At first I was quite bewildered by the creakingly puritanical tone emanating from these quarters but then I realised it was actually the sound of petrified gonads retracting in distaste at the thought of a young woman seeking out sex, all kinds of sex with all kinds of people, and either really enjoying or really not enjoying it but always being the one who chooses it for herself. Even worse is her not being punished for it either, not by society and not by me. Funny how no similar objections were raised to the graphic portrayal of a girl being abused and raped in A Girl is a Half-formed Thing, except it’s not funny, is it?
Why is such a high proportion of the Goldsmiths shortlisted work by Irish writers?
Language I suppose. Something about the interesting shapes visible in the skin of English once it’s been stretched over the skeleton of Irish. Maybe that. Maybe chance. That we all have a Co. Mayo connection is weirder and that last year’s winner, Kevin Barry, lives in nearby Co. Sligo heavily suggests that the west of Ireland exerts a strong influence on the writing mind.

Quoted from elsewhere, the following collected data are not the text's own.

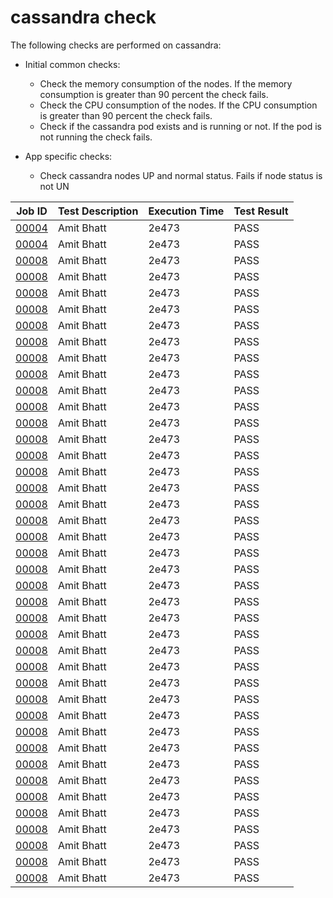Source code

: # cassandra check

The following checks are performed on cassandra:

- Initial common checks:
    - Check the memory consumption of the nodes. If the memory consumption is greater than 90 percent the check fails.
    - Check the CPU consumption of the nodes. If the CPU consumption is greater than 90 percent the check fails.
    - Check if the cassandra pod exists and is running or not. If the pod is not running the check fails.

- App specific checks:
    - Check cassandra nodes UP and normal status. Fails if node status is not UN

| Job ID |   Test Description         | Execution Time |Test Result   |
 |---------|---------------------------| --------------|--------|
|     <a href= "https://gitlab.mayadata.io/oep/oep-e2e-gcp/-/jobs/00004">00004</a>           |  Amit Bhatt           | 2e473  | PASS |
|     <a href= "https://gitlab.mayadata.io/oep/oep-e2e-gcp/-/jobs/00004">00004</a>           |  Amit Bhatt           | 2e473  | PASS |
|     <a href= "https://gitlab.mayadata.io/oep/oep-e2e-gcp/-/jobs/00008">00008</a>           |  Amit Bhatt           | 2e473  | PASS |
|     <a href= "https://gitlab.mayadata.io/oep/oep-e2e-gcp/-/jobs/00008">00008</a>           |  Amit Bhatt           | 2e473  | PASS |
|     <a href= "https://gitlab.mayadata.io/oep/oep-e2e-gcp/-/jobs/00008">00008</a>           |  Amit Bhatt           | 2e473  | PASS |
|     <a href= "https://gitlab.mayadata.io/oep/oep-e2e-gcp/-/jobs/00008">00008</a>           |  Amit Bhatt           | 2e473  | PASS |
|     <a href= "https://gitlab.mayadata.io/oep/oep-e2e-gcp/-/jobs/00008">00008</a>           |  Amit Bhatt           | 2e473  | PASS |
|     <a href= "https://gitlab.mayadata.io/oep/oep-e2e-gcp/-/jobs/00008">00008</a>           |  Amit Bhatt           | 2e473  | PASS |
|     <a href= "https://gitlab.mayadata.io/oep/oep-e2e-gcp/-/jobs/00008">00008</a>           |  Amit Bhatt           | 2e473  | PASS |
|     <a href= "https://gitlab.mayadata.io/oep/oep-e2e-gcp/-/jobs/00008">00008</a>           |  Amit Bhatt           | 2e473  | PASS |
|     <a href= "https://gitlab.mayadata.io/oep/oep-e2e-gcp/-/jobs/00008">00008</a>           |  Amit Bhatt           | 2e473  | PASS |
|     <a href= "https://gitlab.mayadata.io/oep/oep-e2e-gcp/-/jobs/00008">00008</a>           |  Amit Bhatt           | 2e473  | PASS |
|     <a href= "https://gitlab.mayadata.io/oep/oep-e2e-gcp/-/jobs/00008">00008</a>           |  Amit Bhatt           | 2e473  | PASS |
|     <a href= "https://gitlab.mayadata.io/oep/oep-e2e-gcp/-/jobs/00008">00008</a>           |  Amit Bhatt           | 2e473  | PASS |
|     <a href= "https://gitlab.mayadata.io/oep/oep-e2e-gcp/-/jobs/00008">00008</a>           |  Amit Bhatt           | 2e473  | PASS |
|     <a href= "https://gitlab.mayadata.io/oep/oep-e2e-gcp/-/jobs/00008">00008</a>           |  Amit Bhatt           | 2e473  | PASS |
|     <a href= "https://gitlab.mayadata.io/oep/oep-e2e-gcp/-/jobs/00008">00008</a>           |  Amit Bhatt           | 2e473  | PASS |
|     <a href= "https://gitlab.mayadata.io/oep/oep-e2e-gcp/-/jobs/00008">00008</a>           |  Amit Bhatt           | 2e473  | PASS |
|     <a href= "https://gitlab.mayadata.io/oep/oep-e2e-gcp/-/jobs/00008">00008</a>           |  Amit Bhatt           | 2e473  | PASS |
|     <a href= "https://gitlab.mayadata.io/oep/oep-e2e-gcp/-/jobs/00008">00008</a>           |  Amit Bhatt           | 2e473  | PASS |
|     <a href= "https://gitlab.mayadata.io/oep/oep-e2e-gcp/-/jobs/00008">00008</a>           |  Amit Bhatt           | 2e473  | PASS |
|     <a href= "https://gitlab.mayadata.io/oep/oep-e2e-gcp/-/jobs/00008">00008</a>           |  Amit Bhatt           | 2e473  | PASS |
|     <a href= "https://gitlab.mayadata.io/oep/oep-e2e-gcp/-/jobs/00008">00008</a>           |  Amit Bhatt           | 2e473  | PASS |
|     <a href= "https://gitlab.mayadata.io/oep/oep-e2e-gcp/-/jobs/00008">00008</a>           |  Amit Bhatt           | 2e473  | PASS |
|     <a href= "https://gitlab.mayadata.io/oep/oep-e2e-gcp/-/jobs/00008">00008</a>           |  Amit Bhatt           | 2e473  | PASS |
|     <a href= "https://gitlab.mayadata.io/oep/oep-e2e-gcp/-/jobs/00008">00008</a>           |  Amit Bhatt           | 2e473  | PASS |
|     <a href= "https://gitlab.mayadata.io/oep/oep-e2e-gcp/-/jobs/00008">00008</a>           |  Amit Bhatt           | 2e473  | PASS |
|     <a href= "https://gitlab.mayadata.io/oep/oep-e2e-gcp/-/jobs/00008">00008</a>           |  Amit Bhatt           | 2e473  | PASS |
|     <a href= "https://gitlab.mayadata.io/oep/oep-e2e-gcp/-/jobs/00008">00008</a>           |  Amit Bhatt           | 2e473  | PASS |
|     <a href= "https://gitlab.mayadata.io/oep/oep-e2e-gcp/-/jobs/00008">00008</a>           |  Amit Bhatt           | 2e473  | PASS |
|     <a href= "https://gitlab.mayadata.io/oep/oep-e2e-gcp/-/jobs/00008">00008</a>           |  Amit Bhatt           | 2e473  | PASS |
|     <a href= "https://gitlab.mayadata.io/oep/oep-e2e-gcp/-/jobs/00008">00008</a>           |  Amit Bhatt           | 2e473  | PASS |
|     <a href= "https://gitlab.mayadata.io/oep/oep-e2e-gcp/-/jobs/00008">00008</a>           |  Amit Bhatt           | 2e473  | PASS |
|     <a href= "https://gitlab.mayadata.io/oep/oep-e2e-gcp/-/jobs/00008">00008</a>           |  Amit Bhatt           | 2e473  | PASS |
|     <a href= "https://gitlab.mayadata.io/oep/oep-e2e-gcp/-/jobs/00008">00008</a>           |  Amit Bhatt           | 2e473  | PASS |
|     <a href= "https://gitlab.mayadata.io/oep/oep-e2e-gcp/-/jobs/00008">00008</a>           |  Amit Bhatt           | 2e473  | PASS |
|     <a href= "https://gitlab.mayadata.io/oep/oep-e2e-gcp/-/jobs/00008">00008</a>           |  Amit Bhatt           | 2e473  | PASS |
|     <a href= "https://gitlab.mayadata.io/oep/oep-e2e-gcp/-/jobs/00008">00008</a>           |  Amit Bhatt           | 2e473  | PASS |
|     <a href= "https://gitlab.mayadata.io/oep/oep-e2e-gcp/-/jobs/00008">00008</a>           |  Amit Bhatt           | 2e473  | PASS |
|     <a href= "https://gitlab.mayadata.io/oep/oep-e2e-gcp/-/jobs/00008">00008</a>           |  Amit Bhatt           | 2e473  | PASS |
 |    <a href= "https://gitlab.mayadata.io/oep/oep-e2e-gcp/-/jobs/00008">00008</a>   |  Amit Bhatt           |  2e473     |PASS  |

It’s probably related to having to spend a lot of time indoors due to the rain.
Which past British or Irish novel deserves a retrospective Goldsmiths Prize?
Night by Edna O’Brien. It’s a much underappreciated gem in her back catalogue and an utter delight of both language and form.
If you weren’t a writer, what would you be?
A lunatic.
“The Lesser Bohemians” is published by Faber & Faber
The winner of the Goldsmiths Prize, announced on 9 November, will appear in conversation at the Cambridge Literary Festival on 26 November.